この地に現在残っている集落は11世紀から15世紀にかけて築かれたもので、現役で使われているアメリカ最古の家といわれているのだそう。地域の文化的発展やコミュニティ形成における重要な段階を示す証拠とされ、1992年に世界文化遺産に登録された。

構成資産は、複数階を持つ住宅建築や7つのキバ(地下にある儀式のための部屋)、4つの貝塚、教会建築などからなる。集落は塀で囲まれており、特に歴史ある地区として外界と一線を画している。最大の特徴が、アドビ建築と呼ばれる赤茶色の住宅。水と藁を混ぜた土で作られた日干しレンガを積み上げて、それを泥で塗り固めた分厚い壁の建築だ。隣り合う家々はすべてつながっているように見えるが、内部は1軒1軒仕切られている独立した建物。

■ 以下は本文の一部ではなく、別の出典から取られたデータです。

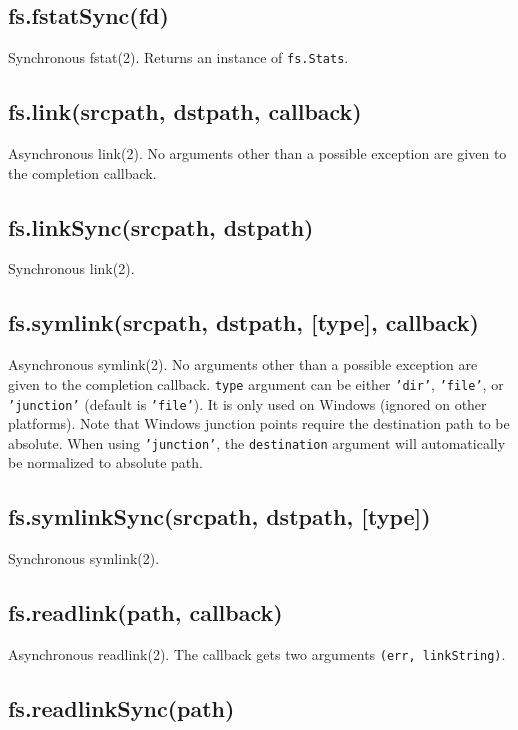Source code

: \subsection{fs.fstatSync(fd)}

Synchronous fstat(2). Returns an instance of \texttt{fs.Stats}.

\subsection{fs.link(srcpath, dstpath, callback)}

Asynchronous link(2). No arguments other than a possible exception are
given to the completion callback.

\subsection{fs.linkSync(srcpath, dstpath)}

Synchronous link(2).

\subsection{fs.symlink(srcpath, dstpath, {[}type{]}, callback)}

Asynchronous symlink(2). No arguments other than a possible exception
are given to the completion callback. \texttt{type} argument can be
either \texttt{'dir'}, \texttt{'file'}, or \texttt{'junction'} (default
is \texttt{'file'}). It is only used on Windows (ignored on other
platforms). Note that Windows junction points require the destination
path to be absolute. When using \texttt{'junction'}, the
\texttt{destination} argument will automatically be normalized to
absolute path.

\subsection{fs.symlinkSync(srcpath, dstpath, {[}type{]})}

Synchronous symlink(2).

\subsection{fs.readlink(path, callback)}

Asynchronous readlink(2). The callback gets two arguments
\texttt{(err, linkString)}.

\subsection{fs.readlinkSync(path)}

もともと家には窓やドアがなく、出入口は天井に空いた穴だったという。ほかの部族による攻撃から守るための構造なのだそうだ。現在はカラフルなドアが取り付けられており、普通の家と同じように出入口がある。

タイムスリップしたかのような町を散策

昔はなかったが、今は各家にカラフルでかわいい窓やドアが

塀の内側では、今も150人ほどのプエブロ人たちが伝統的な暮らしを営んでいる。伝統的とはまさに言葉通り、電気も水道も使わない、昔ながらの生活だ。集落の一部は内部も公開されており、ありのままの生活を垣間見ることができる。散策していると、まるで何世紀も前にタイムスリップしたかのような気分になってくる。先祖代々の慣習やしきたりを脈々と受け継ぎ、守り続ける彼らのスタイルには、神聖さを感じるだろう。塀の外側ではプエブロ人たちが現代の暮らしを営んでおり、全体で2000人ほどの住人がいるのだそう。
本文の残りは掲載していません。